A Moora Moora event:
Thrive to Survive: Four Night Gathering
24-28 March 2022
4 night gathering: 5pm Thurs 24 Mar-5pm Mon 28 Mar 2022//$700 incl meals and accom
Moora Moora Cooperative Community, Mt Toolebewong (approx. 1.5hrs from Melbourne)
Book with confidence-should restrictions require postponement, full refunds will be quickly processed.
Contact: Learning Centre Coordinator: Yin Paradies – learningcentre@mooramoora.org.au
About this event
Join with up to 15 others on top of Mount Toolebewong and tune your ears to lyrebird song. Meet passing wombats at dusk as you head to the circle around our campfire where we’ll gather to share life-making experiences.
A night camping in the forest begins a contemplative journey, attuning ourselves to nature and being open to our thoughts and feelings as they emerge. Careful attention will be paid to our environment as we participate in energising activities and group gatherings. Experience the power and awe evoked by the mountain as together we walk the floor of a tall forest reflecting on the wonder of the web of life.
Moora Moora is an intentional community where people have lived together surrounded by forest for almost 50 years. We’ll assist the community by removing holly as a pathway to active service.
Come and discover what community means and share our practical experiences of how to go about building healthy, inter-dependant relationships between people, other beings and the places where we all live.
We believe that it is vital that we learn how to work with multiple ways of knowing and being – intuitive approaches, dialogue, active participation, embodied learning as well as our usual cognitive approaches and critical thinking. Part of our exploration will focus on being fully present and in our bodies; building awareness of what we feel and think.
Build empathy for the change-makers and those who dare to question and consider how we can nurture them and ourselves, building strength for the work we need to do.
One thing seems very clear to us: we cannot make a sufficient difference in the world until we accept the need to transform ourselves and how we live.
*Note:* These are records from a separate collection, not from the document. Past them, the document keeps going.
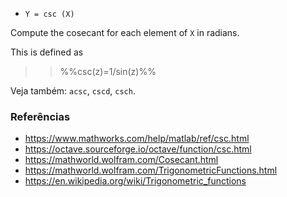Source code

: * `Y = csc (X)`

Compute the cosecant for each element of `X` in radians.

This is defined as

>> %%csc(z)=1/sin(z)%%

Veja também: `acsc`, `cscd`, `csch`.

### Referências

* https://www.mathworks.com/help/matlab/ref/csc.html
* https://octave.sourceforge.io/octave/function/csc.html
* https://mathworld.wolfram.com/Cosecant.html
* https://mathworld.wolfram.com/TrigonometricFunctions.html
* https://en.wikipedia.org/wiki/Trigonometric_functions

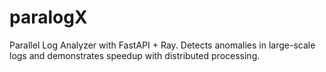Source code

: # paralogX
Parallel Log Analyzer with FastAPI + Ray. Detects anomalies in large-scale logs and demonstrates speedup with distributed processing.
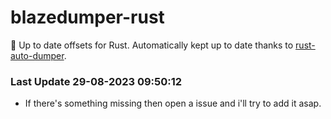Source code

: # blazedumper-rust

🚀 Up to date offsets for Rust. Automatically kept up to date thanks to [rust-auto-dumper](https://github.com/Akandesh/rust-auto-dumper).


### Last Update 29-08-2023 09:50:12
- If there's something missing then open a issue and i'll try to add it asap.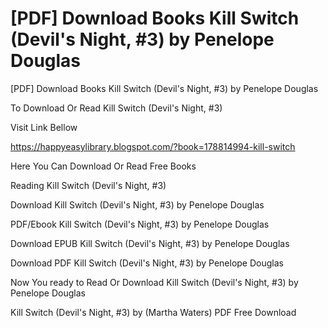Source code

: # [PDF] Download Books Kill Switch (Devil's Night, #3) by Penelope Douglas
[PDF] Download Books Kill Switch (Devil's Night, #3) by Penelope Douglas

To Download Or Read Kill Switch (Devil's Night, #3)

Visit Link Bellow

https://happyeasylibrary.blogspot.com/?book=178814994-kill-switch

Here You Can Download Or Read Free Books

Reading Kill Switch (Devil's Night, #3)

Download Kill Switch (Devil's Night, #3) by Penelope Douglas

PDF/Ebook Kill Switch (Devil's Night, #3) by Penelope Douglas

Download EPUB Kill Switch (Devil's Night, #3) by Penelope Douglas

Download PDF Kill Switch (Devil's Night, #3) by Penelope Douglas

Now You ready to Read Or Download Kill Switch (Devil's Night, #3) by Penelope Douglas

Kill Switch (Devil's Night, #3) by (Martha Waters) PDF Free Download
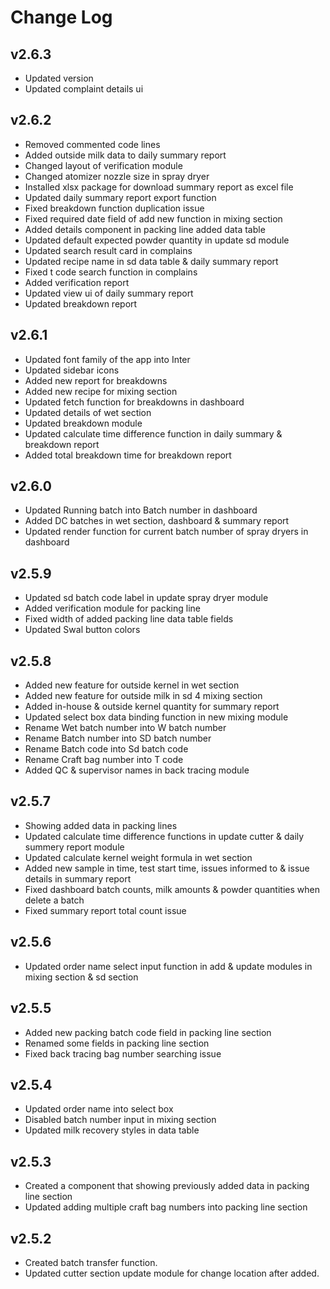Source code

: # Change Log

## v2.6.3

- Updated version
- Updated complaint details ui

## v2.6.2

- Removed commented code lines
- Added outside milk data to daily summary report
- Changed layout of verification module
- Changed atomizer nozzle size in spray dryer
- Installed xlsx package for download summary report as excel file
- Updated daily summary report export function
- Fixed breakdown function duplication issue
- Fixed required date field of add new function in mixing section
- Added details component in packing line added data table
- Updated default expected powder quantity in update sd module
- Updated search result card in complains
- Updated recipe name in sd data table & daily summary report
- Fixed t code search function in complains
- Added verification report
- Updated view ui of daily summary report
- Updated breakdown report

## v2.6.1

- Updated font family of the app into Inter
- Updated sidebar icons
- Added new report for breakdowns
- Added new recipe for mixing section
- Updated fetch function for breakdowns in dashboard
- Updated details of wet section
- Updated breakdown module
- Updated calculate time difference function in daily summary & breakdown report
- Added total breakdown time for breakdown report

## v2.6.0

- Updated Running batch into Batch number in dashboard
- Added DC batches in wet section, dashboard & summary report
- Updated render function for current batch number of spray dryers in dashboard

## v2.5.9

- Updated sd batch code label in update spray dryer module
- Added verification module for packing line
- Fixed width of added packing line data table fields
- Updated Swal button colors

## v2.5.8

- Added new feature for outside kernel in wet section
- Added new feature for outside milk in sd 4 mixing section
- Added in-house & outside kernel quantity for summary report
- Updated select box data binding function in new mixing module
- Rename Wet batch number into W batch number
- Rename Batch number into SD batch number
- Rename Batch code into Sd batch code
- Rename Craft bag number into T code
- Added QC & supervisor names in back tracing module

## v2.5.7

- Showing added data in packing lines
- Updated calculate time difference functions in update cutter & daily summery report module
- Updated calculate kernel weight formula in wet section
- Added new sample in time, test start time, issues informed to & issue details in summary report
- Fixed dashboard batch counts, milk amounts & powder quantities when delete a batch
- Fixed summary report total count issue

## v2.5.6

- Updated order name select input function in add & update modules in mixing section & sd section

## v2.5.5

- Added new packing batch code field in packing line section
- Renamed some fields in packing line section
- Fixed back tracing bag number searching issue

## v2.5.4

- Updated order name into select box
- Disabled batch number input in mixing section
- Updated milk recovery styles in data table

## v2.5.3

- Created a component that showing previously added data in packing line section
- Updated adding multiple craft bag numbers into packing line section

## v2.5.2

- Created batch transfer function.
- Updated cutter section update module for change location after added.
So we will leave space to learn about what you need to help you on your journey and we’ll offer as much as we are able.
Imagination is a key to change –humans need to be able to imagine realistic grounded futures so we’ll begin the process of exploring what might work in visioning and building a sustaining future.
What do we mean by community?
We are part of the great interdependent living cycles of our planetary home. We are, in reality, accountable to all beings and in those relationships we are formed and held – we become!
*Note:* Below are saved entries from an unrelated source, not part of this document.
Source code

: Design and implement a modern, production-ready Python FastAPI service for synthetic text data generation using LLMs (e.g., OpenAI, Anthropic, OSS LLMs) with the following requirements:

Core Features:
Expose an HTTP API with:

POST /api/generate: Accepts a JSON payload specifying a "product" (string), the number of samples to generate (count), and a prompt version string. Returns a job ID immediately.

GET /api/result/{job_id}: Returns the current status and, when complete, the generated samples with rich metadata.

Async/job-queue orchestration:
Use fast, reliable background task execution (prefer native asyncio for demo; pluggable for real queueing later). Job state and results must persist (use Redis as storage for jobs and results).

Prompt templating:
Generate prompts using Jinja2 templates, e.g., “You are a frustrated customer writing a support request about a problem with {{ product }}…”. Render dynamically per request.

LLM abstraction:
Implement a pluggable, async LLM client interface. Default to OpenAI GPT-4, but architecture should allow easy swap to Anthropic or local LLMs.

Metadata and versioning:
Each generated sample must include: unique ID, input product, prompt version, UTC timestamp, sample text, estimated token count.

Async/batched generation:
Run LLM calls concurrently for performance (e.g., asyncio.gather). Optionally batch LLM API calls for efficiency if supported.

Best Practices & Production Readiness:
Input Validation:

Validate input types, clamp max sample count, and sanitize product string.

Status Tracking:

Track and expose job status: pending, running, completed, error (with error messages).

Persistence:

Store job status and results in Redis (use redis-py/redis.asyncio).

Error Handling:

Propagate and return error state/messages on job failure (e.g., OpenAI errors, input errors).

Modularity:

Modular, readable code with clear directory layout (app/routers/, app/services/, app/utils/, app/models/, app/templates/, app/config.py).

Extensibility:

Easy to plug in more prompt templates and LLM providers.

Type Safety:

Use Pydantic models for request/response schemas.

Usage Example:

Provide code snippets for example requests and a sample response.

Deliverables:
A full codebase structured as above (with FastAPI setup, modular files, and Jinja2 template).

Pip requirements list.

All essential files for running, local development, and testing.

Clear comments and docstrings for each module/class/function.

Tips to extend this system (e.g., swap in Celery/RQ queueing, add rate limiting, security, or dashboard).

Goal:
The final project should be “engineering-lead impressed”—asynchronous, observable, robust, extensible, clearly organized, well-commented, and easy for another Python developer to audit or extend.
Come and explore how we might live in accord with these relationships. We’ll need to face a truth that may frighten us and find ways to learn, evolve and flourish…to draw up and tend the tremble of new shoots of our dignity, dedication, love and care to craft them anew. It’s time to re-learn that the basis of community is mutually reciprocal, interdependent relating with each other and the more than human world.
Join in sharing about communities that regenerate and network, that evolve in response to what happens around them. Communities that scan the future to meet its challenges and opportunities. Communities that are on the path to a shared future worthy of bequeathing to the coming generations.
How can we survive? What is the urgency? Why is this important?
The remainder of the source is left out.